Using uncertaintyAwareDeepLearn
Currently the key tool you’ll want to import from this package is VanillaRFFLayer, which is a random-features approximated last layer for a neural net. You can add it to a PyTorch model you are constructing as shown below::
import torch
from uncertaintyAwareDeepLearn import VanillaRFFLayer
class MyNiftyNeuralNetwork(torch.nn.Module):
def __init__(self):
super().__init__()
self.my_last_layer = VanillaRFFLayer(in_features = 212, RFFs = 1024,
out_targets = 1, gp_cov_momentum = 0.999,
gp_ridge_penalty = 1e-3, amplitude = 1.,
likelihood = "gaussian", random_seed = 123)
# Insert other layers here
def forward(self, x, update_precision = False, get_var = False):
# Convert x to latent representation here.

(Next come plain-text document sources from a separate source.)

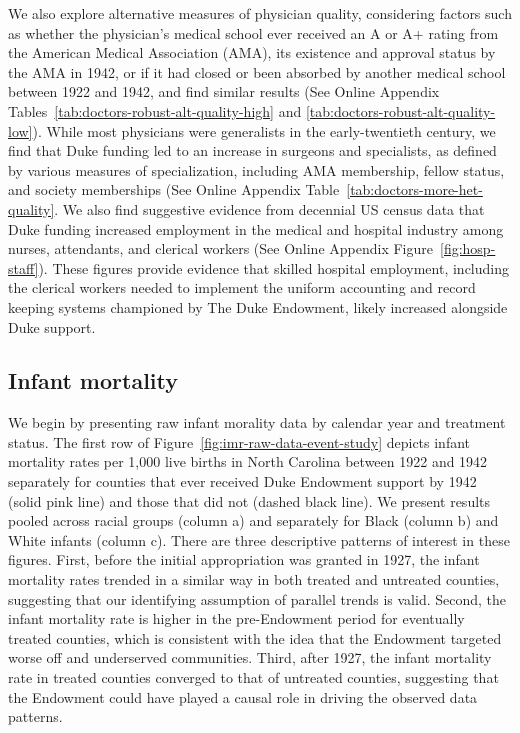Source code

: \documentclass[12pt]{article}
\begin{document}
We also explore alternative measures of physician quality, considering factors such as whether the physician's medical school ever received an A or A+ rating from the American Medical Association (AMA), its existence and approval status by the AMA in 1942, or if it had closed or been absorbed by another medical school between 1922 and 1942, and find similar results (See Online Appendix Tables~\ref{tab:doctors-robust-alt-quality-high} and \ref{tab:doctors-robust-alt-quality-low}). 
While most physicians were generalists in the early-twentieth century, we find that Duke funding led to an increase in surgeons and specialists, as defined by various measures of specialization, including AMA membership, fellow status, and society memberships (See Online Appendix Table~\ref{tab:doctors-more-het-quality}. 
We also find suggestive evidence from decennial US census data that Duke funding increased employment in the medical and hospital industry among nurses, attendants, and clerical workers (See Online Appendix Figure~\ref{fig:hosp-staff}). 
These figures provide evidence that skilled hospital employment, including the clerical workers needed to implement the uniform accounting and record keeping systems championed by The Duke Endowment, likely increased alongside Duke support.


\subsection{Infant mortality}\label{subsec:infant-mortality}

We begin by presenting raw infant morality data by calendar year and treatment status. 
The first row of Figure~\ref{fig:imr-raw-data-event-study} depicts infant mortality rates per 1,000 live births in North Carolina between 1922 and 1942 separately for counties that ever received Duke Endowment support by 1942 (solid pink line) and those that did not (dashed black line). 
We present results pooled across racial groups (column a) and separately for Black (column b) and White infants (column c). 
There are three descriptive patterns of interest in these figures.
First, before the initial appropriation was granted in 1927, the infant mortality rates trended in a similar way in both treated and untreated counties, suggesting that our identifying assumption of parallel trends is valid.
Second, the infant mortality rate is higher in the pre-Endowment period for eventually treated counties, which is consistent with the idea that the Endowment targeted worse off and underserved communities.
Third, after 1927, the infant mortality rate in treated counties converged to that of untreated counties, suggesting that the Endowment could have played a causal role in driving the observed data patterns.
\end{document}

Note that update_precision
# should be set to True when training and False when evaluating.
if not get_var:
preds = self.my_last_layer(latent_rep, update_precision)
return preds
# Note that if get_var is True, VanillaRFFLayers will also return
# estimated variance.
preds, var = self.my_last_layer(latent_rep, update_precision,
get_var)
return preds, var
To understand the parameters accepted by the class constructor, see below:
- class uncertaintyAwareDeepLearn.VanillaRFFLayer(in_features: int, RFFs: int, out_targets: int = 1, gp_cov_momentum=0.999, gp_ridge_penalty=0.001, likelihood='gaussian', amplitude=1.0, random_seed: int = 123, device=None, dtype=None)
A PyTorch layer for random features-based regression, binary classification and multiclass classification.
- Parameters:
in_features – The dimensionality of each input datapoint. Each input tensor should be a 2d tensor of size (N, in_features).

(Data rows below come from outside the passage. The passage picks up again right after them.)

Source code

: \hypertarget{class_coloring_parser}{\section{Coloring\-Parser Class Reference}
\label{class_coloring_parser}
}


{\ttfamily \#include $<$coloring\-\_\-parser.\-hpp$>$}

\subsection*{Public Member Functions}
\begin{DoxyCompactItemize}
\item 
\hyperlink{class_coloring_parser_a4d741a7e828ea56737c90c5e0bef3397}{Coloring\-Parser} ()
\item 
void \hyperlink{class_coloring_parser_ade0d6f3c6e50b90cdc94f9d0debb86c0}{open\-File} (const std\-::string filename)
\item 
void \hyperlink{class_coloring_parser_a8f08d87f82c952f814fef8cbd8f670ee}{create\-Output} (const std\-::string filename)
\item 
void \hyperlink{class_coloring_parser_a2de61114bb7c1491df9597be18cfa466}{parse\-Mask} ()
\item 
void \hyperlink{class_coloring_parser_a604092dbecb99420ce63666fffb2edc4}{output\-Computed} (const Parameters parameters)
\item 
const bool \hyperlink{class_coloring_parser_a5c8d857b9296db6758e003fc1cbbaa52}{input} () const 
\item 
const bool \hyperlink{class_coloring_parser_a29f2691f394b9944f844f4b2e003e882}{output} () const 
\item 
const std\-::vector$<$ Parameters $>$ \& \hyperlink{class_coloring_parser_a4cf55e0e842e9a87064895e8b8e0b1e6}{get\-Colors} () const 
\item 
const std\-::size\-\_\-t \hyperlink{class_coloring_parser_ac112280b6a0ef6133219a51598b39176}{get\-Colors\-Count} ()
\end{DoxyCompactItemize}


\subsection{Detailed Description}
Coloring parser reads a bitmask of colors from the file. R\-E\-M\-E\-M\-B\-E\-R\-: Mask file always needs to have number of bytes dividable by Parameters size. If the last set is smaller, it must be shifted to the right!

RFFs – The number of RFFs generated. Must be an even number. The larger RFFs, the more accurate the approximation of the kernel, but also the greater the computational expense. We suggest 1024 as a reasonable value.
out_targets – The number of output targets to predict. For regression and binary classification, this must be 1. For multiclass classification, this should be the number of possible categories in the data.
gp_cov_momentum (float) – A “discount factor” used to update a moving average for the updates to the covariance matrix. 0.999 is a reasonable default if the number of steps per epoch is large, otherwise you may want to experiment with smaller values. If you set this to < 0 (e.g. to -1), the precision matrix will be generated in a single epoch without any momentum.
gp_ridge_penalty (float) – The initial diagonal value for computing the covariance matrix; useful for numerical stability so should not be set to zero. 1e-3 is a reasonable default although in some cases experimenting with different settings may improve performance.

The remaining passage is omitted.